2- DRBD, MooseFS, GlusterFS, NFS, CephFS, which one of those play well with Mesos and services like postgres? (I'm thinking here on the possibility that Mesos/marathon could relocate the service if goes down)
3- Please tell if my approach is wrong in terms of philosophy (DFS for data servers and some kind of switchover for servers like postgres on the top of Mesos)
Question largely copied from Persistent storage for Apache Mesos, asked by zerkms on Programmers Stack Exchange.
Excellent question. Here are a few upcoming features in Mesos to improve support for stateful services, and corresponding current workarounds.
Persistent volumes (0.23): When launching a task, you can create a volume that exists outside of the task's sandbox and will persist on the node even after the task dies/completes. When the task exits, its resources -- including the persistent volume -- can be offered back to the framework, so that the framework can launch the same task again, launch a recovery task, or launch a new task that consumes the previous task's output as its input.
Current workaround: Persist your state in some known location outside the sandbox, and have your tasks try to recover it manually. Maybe persist it in a distributed filesystem/database, so that it can be accessed from any node.
Disk Isolation (0.22): Enforce disk quota limits on sandboxes as well as persistent volumes. This ensures that your storage-heavy framework won't be able to clog up the disk and prevent other tasks from running.
Current workaround: Monitor disk usage out of band, and run periodic cleanup jobs.
Dynamic Reservations (0.23): Upon launching a task, you can reserve the resources your task uses (including persistent volumes) to guarantee that they are offered back to you upon task exit, instead of going to whichever framework is furthest below its fair share.
Current workaround: Use the slave's --resources flag to statically reserve resources for your framework upon slave startup.
As for your specific use case and questions:
1a) How would one organize it? You could do this with Marathon, perhaps creating a separate Marathon instance for your stateful services, so that you can create static reservations for the 'stateful' role, such that only the stateful Marathon will be guaranteed those resources.

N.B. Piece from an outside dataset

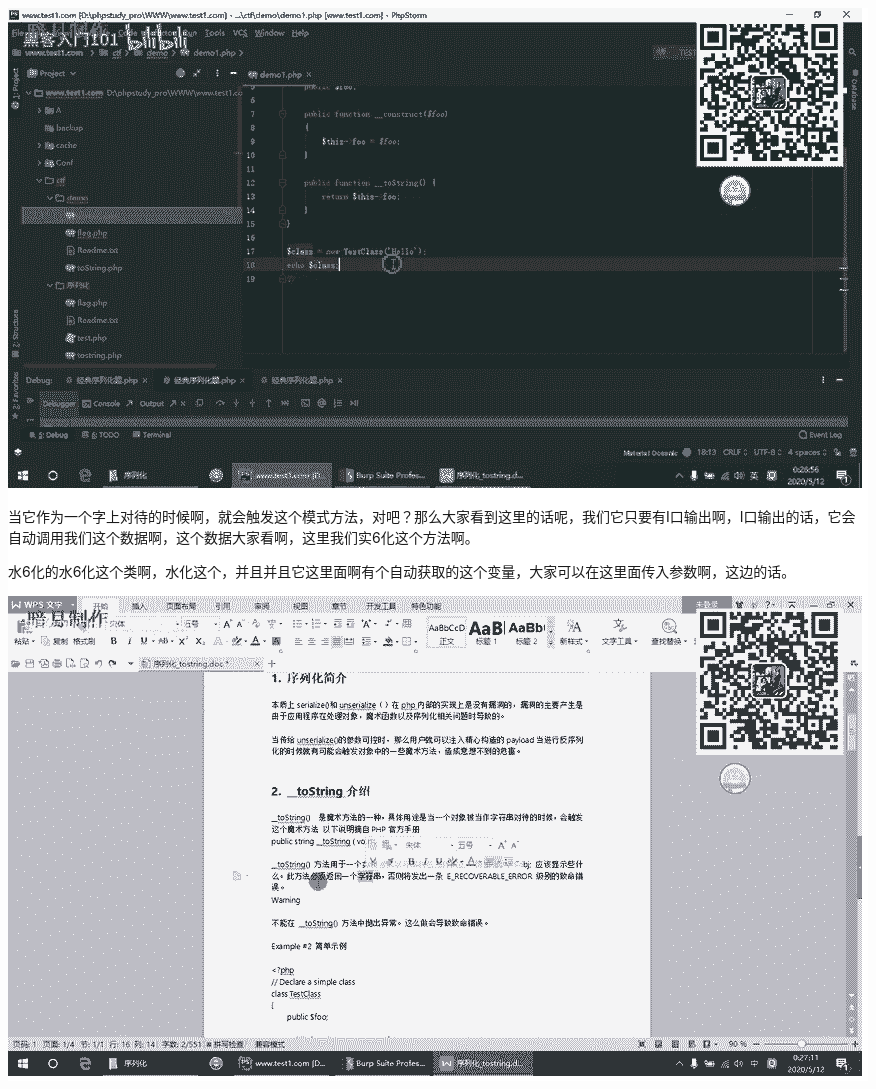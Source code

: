 ![](img/85bc626a79f6448305457a25d02b5f40_7.png)

当它作为一个字上对待的时候啊，就会触发这个模式方法，对吧？那么大家看到这里的话呢，我们它只要有I口输出啊，I口输出的话，它会自动调用我们这个数据啊，这个数据大家看啊，这里我们实6化这个方法啊。

水6化的水6化这个类啊，水化这个，并且并且它这里面啊有个自动获取的这个变量，大家可以在这里面传入参数啊，这边的话。



![](img/85bc626a79f6448305457a25d02b5f40_9.png)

1b) Constraint a server to a particular cluster node? You can do this easily in Marathon, constraining an application to a specific hostname, or any node with a specific attribute value (e.g. NFS_Access=true). See Marathon Constraints. If you only wanted to run your tasks on a specific set of nodes, you would only need to create the static reservations on those nodes. And if you need discoverability of those nodes, you should check out Mesos-DNS and/or Marathon's HAProxy integration.

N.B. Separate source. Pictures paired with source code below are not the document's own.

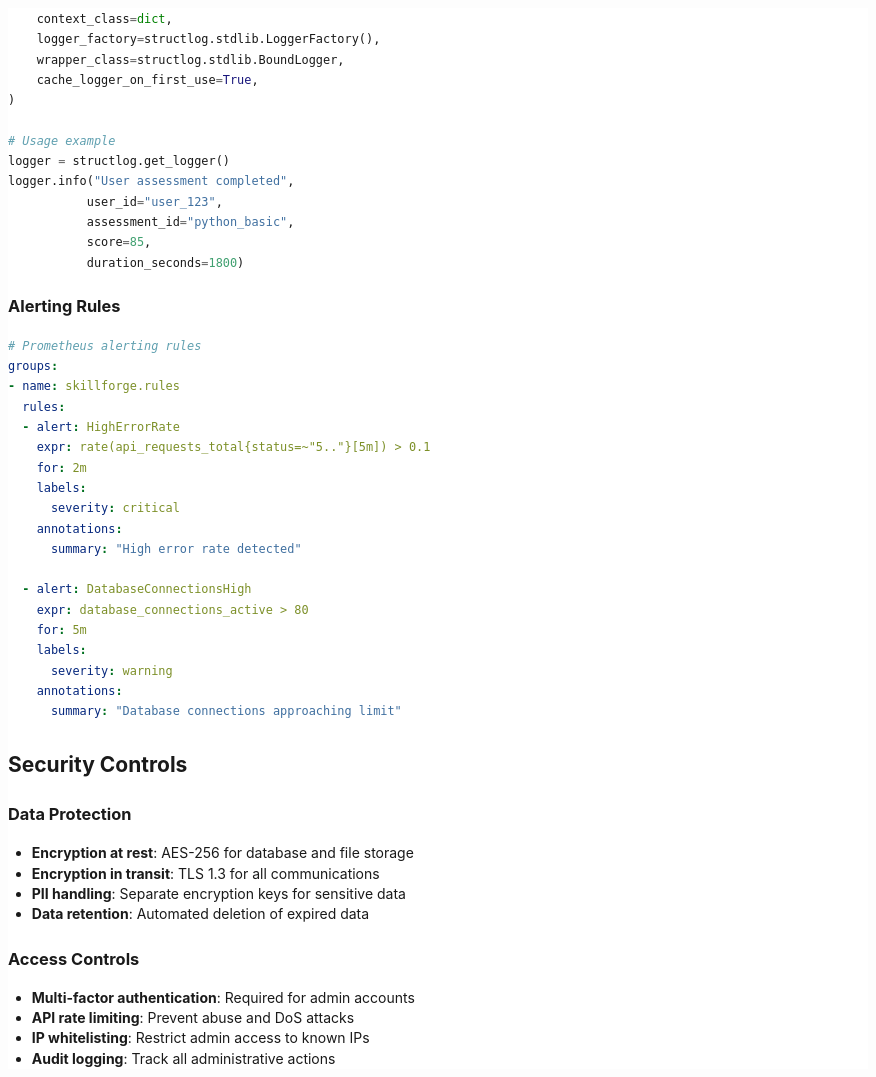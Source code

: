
 ```python
    context_class=dict,
    logger_factory=structlog.stdlib.LoggerFactory(),
    wrapper_class=structlog.stdlib.BoundLogger,
    cache_logger_on_first_use=True,
)

# Usage example
logger = structlog.get_logger()
logger.info("User assessment completed", 
           user_id="user_123", 
           assessment_id="python_basic", 
           score=85,
           duration_seconds=1800)
```

### Alerting Rules

```yaml
# Prometheus alerting rules
groups:
- name: skillforge.rules
  rules:
  - alert: HighErrorRate
    expr: rate(api_requests_total{status=~"5.."}[5m]) > 0.1
    for: 2m
    labels:
      severity: critical
    annotations:
      summary: "High error rate detected"
      
  - alert: DatabaseConnectionsHigh
    expr: database_connections_active > 80
    for: 5m
    labels:
      severity: warning
    annotations:
      summary: "Database connections approaching limit"
```

## Security Controls

### Data Protection
- **Encryption at rest**: AES-256 for database and file storage
- **Encryption in transit**: TLS 1.3 for all communications
- **PII handling**: Separate encryption keys for sensitive data
- **Data retention**: Automated deletion of expired data

### Access Controls
- **Multi-factor authentication**: Required for admin accounts
- **API rate limiting**: Prevent abuse and DoS attacks
- **IP whitelisting**: Restrict admin access to known IPs
- **Audit logging**: Track all administrative actions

1c) Use some distributed FS? The data replication provided by many distributed filesystems would guarantee that your data can survive the failure of any single node. Persisting to a DFS would also provide more flexibility in where you can schedule your tasks, although at the cost of the difference in latency between network and local disk. Mesos has built-in support for fetching binaries from HDFS uris, and many customers use HDFS for passing executor binaries, config files, and input data to the slaves where their tasks will run.
2) DRBD, MooseFS, GlusterFS, NFS, CephFS? I've heard of customers using CephFS, HDFS, and MapRFS with Mesos. NFS would seem an easy fit too. It really doesn't matter to Mesos what you use as long as your task knows how to access it from whatever node where it's placed.
Hope that helps!